Immigration can reunite families in Kentucky by allowing spouses, children and other family members of U.S. citizens to become citizens themselves. In some cases, though, leaving their home countries results in family separation, instead. Deportation is not the only threat. People seeking asylum could be at risk of being removed from their loved ones and detained thousands of miles apart.

There are those in President Donald Trump’s administration who believe separating parents from their children could act as a deterrent to others who may be considering coming to the U.S. seeking asylum. In fact, according to the American Civil Liberties Union, this is already a common practice. The ACLU has filed a class action lawsuit seeking to make it illegal for immigration authorities to separate families.

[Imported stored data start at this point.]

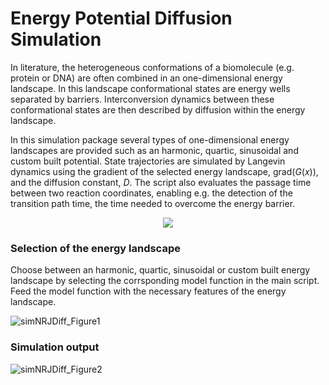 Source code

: # Energy Potential Diffusion Simulation

In literature, the heterogeneous conformations of a biomolecule (e.g. protein or DNA) are often combined in an one-dimensional energy landscape. In this landscape conformational states are energy wells separated by barriers. Interconversion dynamics between these conformational states are then described by diffusion within the energy landscape. 

In this simulation package several types of one-dimensional energy landscapes are provided such as an harmonic, quartic, sinusoidal and custom built potential. State trajectories are simulated by Langevin dynamics using the gradient of the selected energy landscape, grad(*G*(*x*)), and the diffusion constant, *D*. The script also evaluates the passage time between two reaction coordinates, enabling e.g. the detection of the transition path time, the time needed to overcome the energy barrier.

<p align="center">
  <img src="https://user-images.githubusercontent.com/58071484/137738308-d6881a79-d1a1-4096-99b3-b96e57e12e9e.JPG">
</p>

### Selection of the energy landscape

Choose between an harmonic, quartic, sinusoidal or custom built energy landscape by selecting the corrsponding model function in the main script. Feed the model function with the necessary features of the energy landscape.

![simNRJDiff_Figure1](https://user-images.githubusercontent.com/58071484/137720336-c499caca-533c-4e00-8c06-2379855c89da.png)

### Simulation output

![simNRJDiff_Figure2](https://user-images.githubusercontent.com/58071484/137707404-58e4e83a-afaf-4015-bbdd-ccb9bb040450.png)
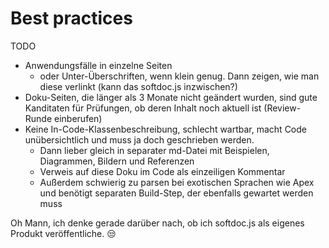 # Best practices

TODO

- Anwendungsfälle in einzelne Seiten
    - oder Unter-Überschriften, wenn klein genug. Dann zeigen, wie man diese verlinkt (kann das softdoc.js inzwischen?)
- Doku-Seiten, die länger als 3 Monate nicht geändert wurden, sind gute Kanditaten für Prüfungen, ob deren Inhalt noch aktuell ist (Review-Runde einberufen)
- Keine In-Code-Klassenbeschreibung, schlecht wartbar, macht Code unübersichtlich und muss ja doch geschrieben werden.
    - Dann lieber gleich in separater md-Datei mit Beispielen, Diagrammen, Bildern und Referenzen
    - Verweis auf diese Doku im Code als einzeiligen Kommentar
    - Außerdem schwierig zu parsen bei exotischen Sprachen wie Apex und benötigt separaten Build-Step, der ebenfalls gewartet werden muss

Oh Mann, ich denke gerade darüber nach, ob ich softdoc.js als eigenes Produkt veröffentliche. 😒
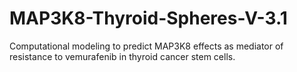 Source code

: # MAP3K8-Thyroid-Spheres-V-3.1
Computational modeling to predict MAP3K8 effects as mediator of resistance to vemurafenib in thyroid cancer stem cells.

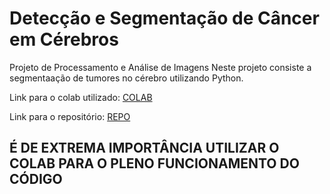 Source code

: # Detecção e Segmentação de Câncer em Cérebros
Projeto de Processamento e Análise de Imagens
Neste projeto consiste a segmentaação de tumores no cérebro utilizando Python.

Link para o colab utilizado:
[COLAB](https://colab.research.google.com/drive/1MvjZOMTKK2oJ-N5kPfiRb3vtEh2TLIyq?usp=sharing)

Link para o repositório:
[REPO](https://github.com/SamuelGuimaraesCosta/brain-tumor-mri)

## É DE EXTREMA IMPORTÂNCIA UTILIZAR O COLAB PARA O PLENO FUNCIONAMENTO DO CÓDIGO
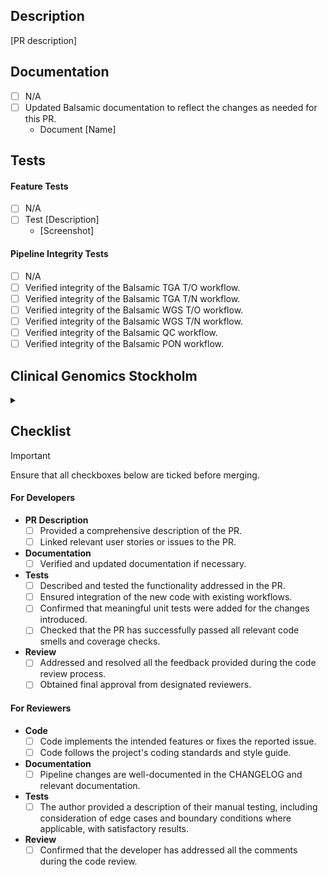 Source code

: ## Description

<!-- Provide a brief overview of your PR and link any relevant user stories or issues. -->

[PR description]

## Documentation

<!-- Link all added or updated documents. -->

- [ ] N/A
- [ ] Updated Balsamic documentation to reflect the changes as needed for this PR.
  - Document [Name]

## Tests

<!-- Describe in detail how you tested your changes to help reviewers validate the code. -->
<!-- Include screenshots or visual representations of your changes. -->

#### Feature Tests

<!-- Include tests relevant to the changes in this PR. -->

- [ ] N/A
- [ ] Test [Description]
  - [Screenshot]

#### Pipeline Integrity Tests

<!-- Include tests to verify the integrity of the different Balsamic workflows. -->

- [ ] N/A
- [ ] Verified integrity of the Balsamic TGA T/O workflow.
- [ ] Verified integrity of the Balsamic TGA T/N workflow.
- [ ] Verified integrity of the Balsamic WGS T/O workflow.
- [ ] Verified integrity of the Balsamic WGS T/N workflow.
- [ ] Verified integrity of the Balsamic QC workflow.
- [ ] Verified integrity of the Balsamic PON workflow.

## Clinical Genomics Stockholm

<details>
<summary></summary>

<!-- Do not reveal clinical data, and if applicable, place it within the internal Google Drive directory. -->

### Documentation

<!-- Link related issues or PRs for necessary changes. -->

- [ ] N/A
- [ ] Updated _Atlas_ documentation for this PR.
  - [Link]
- [ ] Ensured web portal for Clinical Genomics reflects changes.
  - [Link]

### User Changes

- [ ] N/A
- [ ] Affected users have been included in the development process and given a chance to provide feedback.

### Infrastructure Changes

<!-- Link related issues or PRs for necessary changes. -->

- [ ] N/A
- [ ] Updated stored files for this PR in _Hermes_.
  - [Link] 
- [ ] Aligned _CG_ interface and CLI with changes.
  - [Link] 
- [ ] Verified _Scout_ interface reflects updates from this PR.
  - [Link] 
- [ ] Updated _Servers_ in accordance with this PR.
  - [Link]

### Integration Tests

<!-- Include tests relevant to how changes affect infrastructure tools. -->
<!-- Add screenshots or visual representations of your changes. -->

- [ ] N/A
- [ ] Test [Description]
  - [Screenshot]

</details>

## Checklist

> [!IMPORTANT]  
> Ensure that all checkboxes below are ticked before merging.

#### For Developers

- **PR Description**
  - [ ] Provided a comprehensive description of the PR.
  - [ ] Linked relevant user stories or issues to the PR.
- **Documentation**
  - [ ] Verified and updated documentation if necessary.
- **Tests**
  - [ ] Described and tested the functionality addressed in the PR.
  - [ ] Ensured integration of the new code with existing workflows.
  - [ ] Confirmed that meaningful unit tests were added for the changes introduced.
  - [ ] Checked that the PR has successfully passed all relevant code smells and coverage checks.
- **Review**
  - [ ] Addressed and resolved all the feedback provided during the code review process.
  - [ ] Obtained final approval from designated reviewers.
 
#### For Reviewers

- **Code**
  - [ ] Code implements the intended features or fixes the reported issue.
  - [ ] Code follows the project's coding standards and style guide.
- **Documentation**
  - [ ] Pipeline changes are well-documented in the CHANGELOG and relevant documentation.
- **Tests**
  - [ ] The author provided a description of their manual testing, including consideration of edge cases and boundary conditions where applicable, with satisfactory results.
- **Review**
  - [ ] Confirmed that the developer has addressed all the comments during the code review.

<!-- Add any other relevant information or specific checks necessary for your PR. -->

The U.S. Department of Homeland Security claims that such separations occur because it is necessary to make sure that the adults who bring the children into the country are not human traffickers, and the minors their victims. Another factor in the separation, government officials say, is that an adult who enters the country without the proper documentation is typically detained by U.S. Immigration and Customs Enforcement. At that point, immigrant children become unaccompanied minors, which places them under the responsibility of the U.S. Department of Health and Human Services.

Regardless of the reasons behind the separations, language barriers, time limits and difficulty procuring proper forms could create difficulties in the asylum seeking process for the adults in the detention centers. Many turn to immigration attorneys to help them become asylees and reunite with their children.